I have a data frame that contains a group ID, two distance measures (longitude/latitude type measure), and a value. For a given set of distances, I want to find the number of other groups nearby, and the average values of those other groups nearby.
I've written the following code, but it is so inefficient that it simply does not complete in a reasonable time for very large data sets. The calculation of nearby retailers is quick. But the calculation of the average value of nearby retailers is extremely slow. Is there a better way to make this more efficient?
distances = [1,2]
df = pd.DataFrame(np.random.randint(0,100,size=(100, 4)),
columns=['Group','Dist1','Dist2','Value'])

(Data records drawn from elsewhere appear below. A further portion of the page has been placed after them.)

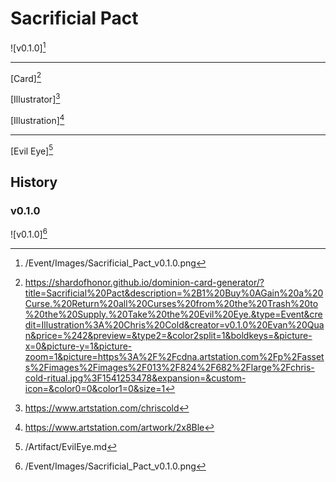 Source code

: # Sacrificial Pact

![v0.1.0][^v0.1.0]

---

[Card][^Card]

[Illustrator][^Illustrator]

[Illustration][^Illustration]

---

[Evil Eye][^Evil Eye]

## History

### v0.1.0

![v0.1.0][^v0.1.0]

[^v0.1.0]: /Event/Images/Sacrificial_Pact_v0.1.0.png
[^Evil Eye]: /Artifact/EvilEye.md
[^Card]: https://shardofhonor.github.io/dominion-card-generator/?title=Sacrificial%20Pact&description=%2B1%20Buy%0AGain%20a%20Curse.%20Return%20all%20Curses%20from%20the%20Trash%20to%20the%20Supply.%20Take%20the%20Evil%20Eye.&type=Event&credit=Illustration%3A%20Chris%20Cold&creator=v0.1.0%20Evan%20Quan&price=%242&preview=&type2=&color2split=1&boldkeys=&picture-x=0&picture-y=1&picture-zoom=1&picture=https%3A%2F%2Fcdna.artstation.com%2Fp%2Fassets%2Fimages%2Fimages%2F013%2F824%2F682%2Flarge%2Fchris-cold-ritual.jpg%3F1541253478&expansion=&custom-icon=&color0=0&color1=0&size=1
[^Illustrator]: https://www.artstation.com/chriscold
[^Illustration]: https://www.artstation.com/artwork/2x8Ble
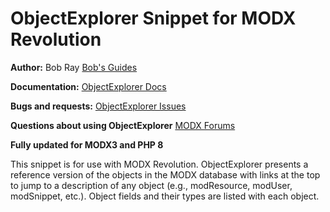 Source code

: ObjectExplorer Snippet for MODX Revolution
==========================================

**Author:** Bob Ray [Bob's Guides](https://bobsguides.com)

**Documentation:** [ObjectExplorer Docs](https://bobsguides.com/objectexplorer-tutorial.html)

**Bugs and requests:** [ObjectExplorer Issues](https://github.com/BobRay/ObjectExplorer/issues)

**Questions about using ObjectExplorer** [MODX Forums](https://community.modx.com)

**Fully updated for MODX3 and PHP 8**

This snippet is for use with MODX Revolution. ObjectExplorer presents a reference version of the objects in the MODX database with links at the top to jump to a description of any object (e.g., modResource, modUser, modSnippet, etc.). Object fields and their types are listed with each object.
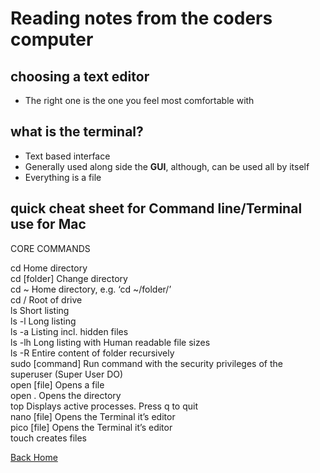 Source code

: # Reading notes from the coders computer
## choosing a text editor
- The right one is the one you feel most comfortable with
## what is the terminal?
 - Text based interface
 - Generally used along side the **GUI**, although, can be used all by itself
 - Everything is a file
 
## quick cheat sheet for Command line/Terminal use for Mac

CORE COMMANDS

cd  Home directory <br>
cd [folder] 	Change directory <br>
cd ~	Home directory, e.g. ‘cd ~/folder/’ <br>
cd /	Root of drive <br>
ls	Short listing <br>
ls -l	Long listing <br>
ls -a	Listing incl. hidden files <br>
ls -lh	Long listing with Human readable file sizes <br>
ls -R	Entire content of folder recursively <br>
sudo [command]	Run command with the security privileges of the superuser (Super User DO) <br>
open [file]	Opens a file <br>
open .	Opens the directory <br>
top	Displays active processes. Press q to quit <br>
nano [file]	Opens the Terminal it’s editor <br>
pico [file]	Opens the Terminal it’s editor <br>
touch creates files<br>

[Back Home](README.md)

# get one row per group, with the two distances for each row
df_groups = df.groupby('Group')[['Dist1','Dist2']].mean()
# create KDTree for quick searching
tree = cKDTree(df_groups[['Dist1','Dist2']])
# find points within a given radius
for i in distances:
closeby = tree.query_ball_tree(tree, r=i)
# put into density column
df_groups['groups_within_' + str(i) + 'miles'] = [len(x) for x in closeby]
# get average values of nearby groups
for idx, val in enumerate(df_groups.index):
val_idx = df_groups.iloc[closeby[idx]].index.values
mean = df.loc[df['Group'].isin(val_idx), 'Value'].mean()
df_groups.loc[val, str(i) + '_mean_values'] = mean
# merge back to dataframe
df = pd.merge(df, df_groups[['groups_within_' + str(i) + 'miles',
str(i) + '_mean_values']],
left_on='Group',
right_index=True)